Represents the actions to be taken when a document's lifecycle state is changed. A document's lifecycle states are defined in the DocumentStates collection of its associated DocumentLifecyclePolicy object. A document lifecycle policy defines a set of valid lifecycle states for a document, controls the transition of those states, and specifies the actions to be taken when a document's lifecycle state changes. To change the lifecycle state of a document, call its ChangeState method; you can change a document's current lifecycle state to another predefined state, set it to an exception state, or clear it from an exception state by specifying the appropriate LifecycleChangeFlags constant in the flags parameter.

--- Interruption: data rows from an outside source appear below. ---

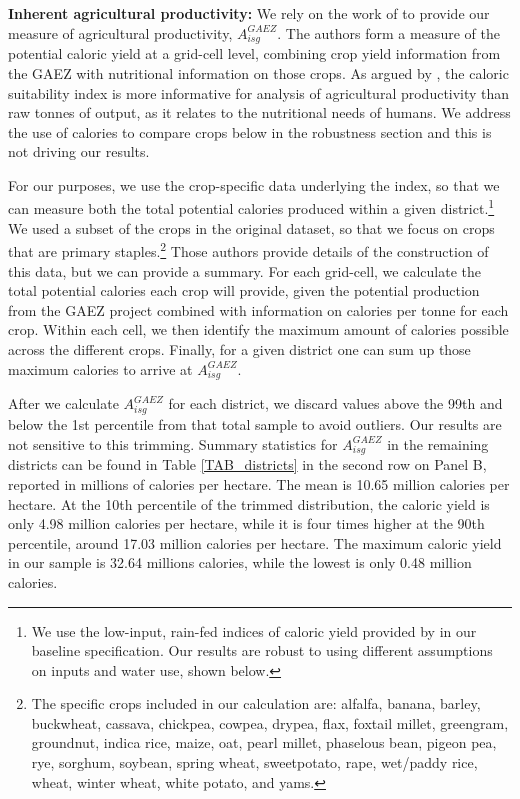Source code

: \documentclass[11pt]{article}
\begin{document}
\vspace{.5cm}\noindent\textbf{Inherent agricultural productivity:} We rely on the work of \citet{galorozak2016} to provide our measure of agricultural productivity, $A^{GAEZ}_{isg}$. The authors form a measure of the potential caloric yield at a grid-cell level, combining crop yield information from the GAEZ with nutritional information on those crops. As argued by \citet{galorozak2016}, the caloric suitability index is more informative for analysis of agricultural productivity than raw tonnes of output, as it relates to the nutritional needs of humans. We address the use of calories to compare crops below in the robustness section and this is not driving our results.

For our purposes, we use the crop-specific data underlying the \citet{galorozak2016} index, so that we can measure both the total potential calories produced within a given district.\footnote{We use the low-input, rain-fed indices of caloric yield provided by \citet{galorozak2016} in our baseline specification. Our results are robust to using different assumptions on inputs and water use, shown below.} We used a subset of the crops in the original \citet{galorozak2016} dataset, so that we focus on crops that are primary staples.\footnote{The specific crops included in our calculation are: alfalfa, banana, barley, buckwheat, cassava, chickpea, cowpea, drypea, flax, foxtail millet, greengram, groundnut, indica rice, maize, oat, pearl millet, phaselous bean, pigeon pea, rye, sorghum, soybean, spring wheat, sweetpotato, rape, wet/paddy rice, wheat, winter wheat, white potato, and yams.} Those authors provide details of the construction of this data, but we can provide a summary. For each grid-cell, we calculate the total potential calories each crop will provide, given the potential production from the GAEZ project \citep{gaez} combined with information on calories per tonne for each crop. Within each cell, we then identify the maximum amount of calories possible across the different crops. Finally, for a given district one can sum up those maximum calories to arrive at $A^{GAEZ}_{isg}$.

After we calculate $A^{GAEZ}_{isg}$ for each district, we discard values above the 99th and below the 1st percentile from that total sample to avoid outliers. Our results are not sensitive to this trimming. Summary statistics for $A^{GAEZ}_{isg}$ in the remaining districts can be found in Table \ref{TAB_districts} in the second row on Panel B, reported in millions of calories per hectare. The mean is 10.65 million calories per hectare. At the 10th percentile of the trimmed distribution, the caloric yield is only 4.98 million calories per hectare, while it is four times higher at the 90th percentile, around 17.03 million calories per hectare. The maximum caloric yield in our sample is 32.64 millions calories, while the lowest is only 0.48 million calories. 
\end{document}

To define the actions to take when a document’s lifecycle state is changed, write a Java handler class that implements the DocumentLifecycleActionHandler interface and code the actions to be taken for each type of lifecycle state change in the appropriate method. After you have finished writing the Java handler, you have two choices:

  • Check in the Java handler as a document and create a CodeModule object (using its CreateInstance factory method). Set the CodeModule property of the DocumentLifecycleAction object to the document that you checked in, and cast it as a CodeModule object.
  • Specify the Java handler in the classpath of your application server (it is not necessary to create a CodeModule object).

Lastly, set the ProgId property of the DocumentLifecycleAction object to the fully qualified package and class name of the Java handler.


The following tables list the members exposed by IDocumentLifecycleAction.

Public Properties

 NameDescription
Public propertyDocumentLifecyclePoliciesSpecifies a DocumentLifecyclePolicySet object that contains the collection of DocumentLifecyclePolicy objects associated with this object store or DocumentLifecycleAction object.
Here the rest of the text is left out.